**Task to complete**: Filter the listing below for "direction" and report every line that has it.

Start of Block

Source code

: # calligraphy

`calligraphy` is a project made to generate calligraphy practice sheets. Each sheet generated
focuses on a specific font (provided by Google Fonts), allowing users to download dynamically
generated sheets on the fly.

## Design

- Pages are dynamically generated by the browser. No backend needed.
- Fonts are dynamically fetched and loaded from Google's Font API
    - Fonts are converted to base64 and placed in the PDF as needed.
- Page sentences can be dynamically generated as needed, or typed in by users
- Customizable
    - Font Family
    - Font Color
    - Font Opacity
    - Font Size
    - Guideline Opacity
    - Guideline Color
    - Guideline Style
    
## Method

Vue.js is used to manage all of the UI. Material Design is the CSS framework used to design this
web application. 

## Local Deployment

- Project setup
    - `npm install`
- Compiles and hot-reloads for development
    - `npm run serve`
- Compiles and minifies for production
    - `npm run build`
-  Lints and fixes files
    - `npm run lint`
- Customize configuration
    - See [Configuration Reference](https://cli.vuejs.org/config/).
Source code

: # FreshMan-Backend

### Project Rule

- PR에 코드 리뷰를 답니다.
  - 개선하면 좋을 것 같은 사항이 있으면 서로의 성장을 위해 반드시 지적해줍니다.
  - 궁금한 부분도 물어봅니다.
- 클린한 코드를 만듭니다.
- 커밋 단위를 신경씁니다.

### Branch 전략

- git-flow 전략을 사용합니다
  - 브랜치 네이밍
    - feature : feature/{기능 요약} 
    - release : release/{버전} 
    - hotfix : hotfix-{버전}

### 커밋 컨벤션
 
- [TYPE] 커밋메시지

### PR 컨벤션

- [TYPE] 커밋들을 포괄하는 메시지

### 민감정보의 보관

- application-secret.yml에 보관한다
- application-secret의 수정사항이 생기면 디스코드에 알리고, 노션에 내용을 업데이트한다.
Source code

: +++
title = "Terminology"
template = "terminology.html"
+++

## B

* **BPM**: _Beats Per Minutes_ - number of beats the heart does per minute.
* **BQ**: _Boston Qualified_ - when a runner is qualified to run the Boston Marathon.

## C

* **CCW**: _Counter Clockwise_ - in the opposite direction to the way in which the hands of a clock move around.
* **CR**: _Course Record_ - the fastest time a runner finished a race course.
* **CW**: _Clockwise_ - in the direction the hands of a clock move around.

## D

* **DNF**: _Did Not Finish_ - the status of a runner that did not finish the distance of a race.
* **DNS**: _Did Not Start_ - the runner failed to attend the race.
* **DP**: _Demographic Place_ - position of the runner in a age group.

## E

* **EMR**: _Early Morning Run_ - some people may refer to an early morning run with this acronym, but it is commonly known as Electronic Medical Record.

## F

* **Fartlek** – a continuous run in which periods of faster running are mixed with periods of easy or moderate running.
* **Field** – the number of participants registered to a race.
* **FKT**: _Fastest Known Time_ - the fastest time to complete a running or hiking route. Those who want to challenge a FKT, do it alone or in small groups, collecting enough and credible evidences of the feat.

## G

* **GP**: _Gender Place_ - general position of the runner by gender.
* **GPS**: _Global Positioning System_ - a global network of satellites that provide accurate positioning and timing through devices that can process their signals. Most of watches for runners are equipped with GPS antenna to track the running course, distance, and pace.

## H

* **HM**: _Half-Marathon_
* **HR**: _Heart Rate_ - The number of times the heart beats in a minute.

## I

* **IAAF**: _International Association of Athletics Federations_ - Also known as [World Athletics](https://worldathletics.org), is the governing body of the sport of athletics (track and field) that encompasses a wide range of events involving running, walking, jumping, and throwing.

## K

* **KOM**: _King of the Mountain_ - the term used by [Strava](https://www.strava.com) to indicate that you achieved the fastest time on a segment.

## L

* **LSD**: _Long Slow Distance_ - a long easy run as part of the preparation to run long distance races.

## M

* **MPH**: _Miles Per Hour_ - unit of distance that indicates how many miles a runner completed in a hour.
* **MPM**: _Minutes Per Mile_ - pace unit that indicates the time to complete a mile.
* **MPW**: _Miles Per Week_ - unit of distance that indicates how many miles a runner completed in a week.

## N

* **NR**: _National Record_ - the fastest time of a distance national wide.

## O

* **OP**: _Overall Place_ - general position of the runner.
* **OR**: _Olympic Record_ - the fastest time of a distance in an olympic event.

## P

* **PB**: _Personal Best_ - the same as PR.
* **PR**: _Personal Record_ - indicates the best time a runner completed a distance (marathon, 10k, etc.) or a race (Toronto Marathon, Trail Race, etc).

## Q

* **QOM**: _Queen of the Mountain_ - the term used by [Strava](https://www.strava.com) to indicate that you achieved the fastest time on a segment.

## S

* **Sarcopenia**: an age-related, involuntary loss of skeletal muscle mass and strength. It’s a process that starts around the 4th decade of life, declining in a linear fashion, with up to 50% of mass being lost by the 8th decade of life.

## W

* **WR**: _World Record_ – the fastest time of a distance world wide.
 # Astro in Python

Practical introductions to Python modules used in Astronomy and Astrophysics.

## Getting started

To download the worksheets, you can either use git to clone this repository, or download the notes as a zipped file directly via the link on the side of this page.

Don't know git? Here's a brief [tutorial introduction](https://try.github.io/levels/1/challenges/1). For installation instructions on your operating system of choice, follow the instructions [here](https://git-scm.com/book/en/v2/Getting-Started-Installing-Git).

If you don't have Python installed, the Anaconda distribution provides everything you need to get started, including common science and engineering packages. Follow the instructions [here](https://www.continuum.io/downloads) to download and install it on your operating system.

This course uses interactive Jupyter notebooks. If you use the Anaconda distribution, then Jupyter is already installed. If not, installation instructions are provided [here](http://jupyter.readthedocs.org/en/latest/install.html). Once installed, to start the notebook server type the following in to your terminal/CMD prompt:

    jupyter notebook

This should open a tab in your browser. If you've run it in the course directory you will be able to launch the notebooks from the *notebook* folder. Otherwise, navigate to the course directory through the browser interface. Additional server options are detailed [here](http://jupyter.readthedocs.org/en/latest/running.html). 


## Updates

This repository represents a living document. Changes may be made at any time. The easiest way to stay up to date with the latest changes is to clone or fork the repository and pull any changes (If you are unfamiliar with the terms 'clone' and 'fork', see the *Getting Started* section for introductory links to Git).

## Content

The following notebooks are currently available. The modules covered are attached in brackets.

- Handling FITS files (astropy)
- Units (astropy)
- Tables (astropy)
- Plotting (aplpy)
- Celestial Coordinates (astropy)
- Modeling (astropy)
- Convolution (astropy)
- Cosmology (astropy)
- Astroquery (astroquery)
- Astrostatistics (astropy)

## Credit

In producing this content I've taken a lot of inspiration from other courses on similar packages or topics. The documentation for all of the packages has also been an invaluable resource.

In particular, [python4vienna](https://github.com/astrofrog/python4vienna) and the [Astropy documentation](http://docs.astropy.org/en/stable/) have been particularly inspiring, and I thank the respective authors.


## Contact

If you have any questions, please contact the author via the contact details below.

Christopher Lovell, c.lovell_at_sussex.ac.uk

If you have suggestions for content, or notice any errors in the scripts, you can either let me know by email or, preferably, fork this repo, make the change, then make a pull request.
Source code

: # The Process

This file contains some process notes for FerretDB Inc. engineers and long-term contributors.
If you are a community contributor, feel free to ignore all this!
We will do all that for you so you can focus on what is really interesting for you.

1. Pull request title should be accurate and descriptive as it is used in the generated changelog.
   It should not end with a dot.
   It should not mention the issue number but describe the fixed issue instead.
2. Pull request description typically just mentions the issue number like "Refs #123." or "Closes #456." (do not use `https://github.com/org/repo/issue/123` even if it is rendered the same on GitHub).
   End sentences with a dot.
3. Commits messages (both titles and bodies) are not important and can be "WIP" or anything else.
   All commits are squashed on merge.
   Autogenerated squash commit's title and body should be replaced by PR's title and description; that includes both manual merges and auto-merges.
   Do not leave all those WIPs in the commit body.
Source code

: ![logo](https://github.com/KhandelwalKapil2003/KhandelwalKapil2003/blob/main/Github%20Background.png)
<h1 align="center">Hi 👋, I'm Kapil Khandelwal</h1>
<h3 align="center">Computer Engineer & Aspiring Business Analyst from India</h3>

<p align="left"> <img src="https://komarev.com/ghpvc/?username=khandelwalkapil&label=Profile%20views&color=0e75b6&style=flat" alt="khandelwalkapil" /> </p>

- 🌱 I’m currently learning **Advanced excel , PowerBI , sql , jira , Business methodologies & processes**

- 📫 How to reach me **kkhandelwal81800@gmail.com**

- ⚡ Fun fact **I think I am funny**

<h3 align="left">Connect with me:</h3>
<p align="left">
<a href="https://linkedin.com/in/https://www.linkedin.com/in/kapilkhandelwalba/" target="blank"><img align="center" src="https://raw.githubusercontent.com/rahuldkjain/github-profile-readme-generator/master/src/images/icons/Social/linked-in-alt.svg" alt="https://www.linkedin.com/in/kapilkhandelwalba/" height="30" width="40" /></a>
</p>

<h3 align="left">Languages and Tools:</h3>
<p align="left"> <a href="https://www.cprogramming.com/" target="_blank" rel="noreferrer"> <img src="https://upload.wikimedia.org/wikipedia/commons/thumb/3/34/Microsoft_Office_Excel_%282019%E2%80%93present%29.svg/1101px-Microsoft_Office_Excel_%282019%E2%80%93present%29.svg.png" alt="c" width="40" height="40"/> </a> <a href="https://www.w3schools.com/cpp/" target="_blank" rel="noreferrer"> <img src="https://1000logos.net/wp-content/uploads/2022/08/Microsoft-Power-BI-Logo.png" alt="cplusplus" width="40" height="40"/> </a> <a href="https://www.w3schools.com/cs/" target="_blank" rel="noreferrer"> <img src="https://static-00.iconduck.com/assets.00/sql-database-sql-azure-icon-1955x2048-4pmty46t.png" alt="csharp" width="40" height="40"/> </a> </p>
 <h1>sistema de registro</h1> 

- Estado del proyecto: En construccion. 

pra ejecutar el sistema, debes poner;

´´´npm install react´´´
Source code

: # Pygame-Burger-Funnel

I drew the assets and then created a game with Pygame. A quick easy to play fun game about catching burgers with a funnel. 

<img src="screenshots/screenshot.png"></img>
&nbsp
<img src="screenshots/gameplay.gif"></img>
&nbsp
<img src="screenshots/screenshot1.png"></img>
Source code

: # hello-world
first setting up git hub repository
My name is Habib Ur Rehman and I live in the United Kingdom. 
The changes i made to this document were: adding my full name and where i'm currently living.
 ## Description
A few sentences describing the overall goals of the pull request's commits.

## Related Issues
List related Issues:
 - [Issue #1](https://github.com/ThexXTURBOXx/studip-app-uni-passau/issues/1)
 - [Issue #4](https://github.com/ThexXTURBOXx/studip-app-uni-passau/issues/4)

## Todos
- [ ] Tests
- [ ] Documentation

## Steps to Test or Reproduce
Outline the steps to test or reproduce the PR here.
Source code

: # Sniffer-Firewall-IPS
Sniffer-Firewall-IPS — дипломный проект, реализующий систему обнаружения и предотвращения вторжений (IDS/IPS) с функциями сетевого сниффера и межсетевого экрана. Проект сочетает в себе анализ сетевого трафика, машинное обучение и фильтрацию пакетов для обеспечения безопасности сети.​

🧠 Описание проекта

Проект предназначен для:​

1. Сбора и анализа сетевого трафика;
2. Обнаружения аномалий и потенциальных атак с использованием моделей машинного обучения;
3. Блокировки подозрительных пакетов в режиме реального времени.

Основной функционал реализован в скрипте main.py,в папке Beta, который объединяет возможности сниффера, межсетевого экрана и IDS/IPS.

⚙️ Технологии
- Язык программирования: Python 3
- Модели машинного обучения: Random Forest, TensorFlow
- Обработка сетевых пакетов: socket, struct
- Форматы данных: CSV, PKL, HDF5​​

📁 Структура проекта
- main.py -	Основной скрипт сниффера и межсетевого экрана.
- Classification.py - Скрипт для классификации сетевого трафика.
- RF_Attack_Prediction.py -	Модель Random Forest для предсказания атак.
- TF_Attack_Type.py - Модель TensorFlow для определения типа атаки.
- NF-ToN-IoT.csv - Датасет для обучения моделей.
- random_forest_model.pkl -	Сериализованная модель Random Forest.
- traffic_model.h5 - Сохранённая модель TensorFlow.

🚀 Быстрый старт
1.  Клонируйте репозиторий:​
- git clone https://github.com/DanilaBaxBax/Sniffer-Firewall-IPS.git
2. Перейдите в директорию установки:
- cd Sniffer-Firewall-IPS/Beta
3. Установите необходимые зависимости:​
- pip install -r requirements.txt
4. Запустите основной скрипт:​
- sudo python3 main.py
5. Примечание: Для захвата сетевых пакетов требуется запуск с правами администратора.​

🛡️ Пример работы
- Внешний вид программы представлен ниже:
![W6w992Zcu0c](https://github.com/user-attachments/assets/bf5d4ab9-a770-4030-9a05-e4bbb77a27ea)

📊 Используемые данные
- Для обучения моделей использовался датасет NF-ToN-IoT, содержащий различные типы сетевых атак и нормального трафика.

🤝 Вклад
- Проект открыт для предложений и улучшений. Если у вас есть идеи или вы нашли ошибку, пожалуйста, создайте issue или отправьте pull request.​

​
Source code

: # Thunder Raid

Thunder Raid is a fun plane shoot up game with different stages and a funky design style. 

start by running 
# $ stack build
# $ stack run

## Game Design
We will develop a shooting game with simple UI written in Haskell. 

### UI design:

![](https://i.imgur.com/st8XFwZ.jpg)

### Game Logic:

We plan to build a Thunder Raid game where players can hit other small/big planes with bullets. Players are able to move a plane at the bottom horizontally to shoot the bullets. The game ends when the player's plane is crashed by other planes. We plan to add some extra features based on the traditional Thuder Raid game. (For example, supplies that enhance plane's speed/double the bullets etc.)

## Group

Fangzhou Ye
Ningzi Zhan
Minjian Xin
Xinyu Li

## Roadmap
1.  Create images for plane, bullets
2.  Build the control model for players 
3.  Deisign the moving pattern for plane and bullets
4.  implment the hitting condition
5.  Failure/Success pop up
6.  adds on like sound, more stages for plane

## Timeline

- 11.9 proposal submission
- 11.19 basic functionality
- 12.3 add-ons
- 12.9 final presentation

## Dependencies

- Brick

End of Block

**Exercise answer**:
* **CCW**: _Counter Clockwise_ - in the opposite direction to the way in which the hands of a clock move around.
* **CW**: _Clockwise_ - in the direction the hands of a clock move around.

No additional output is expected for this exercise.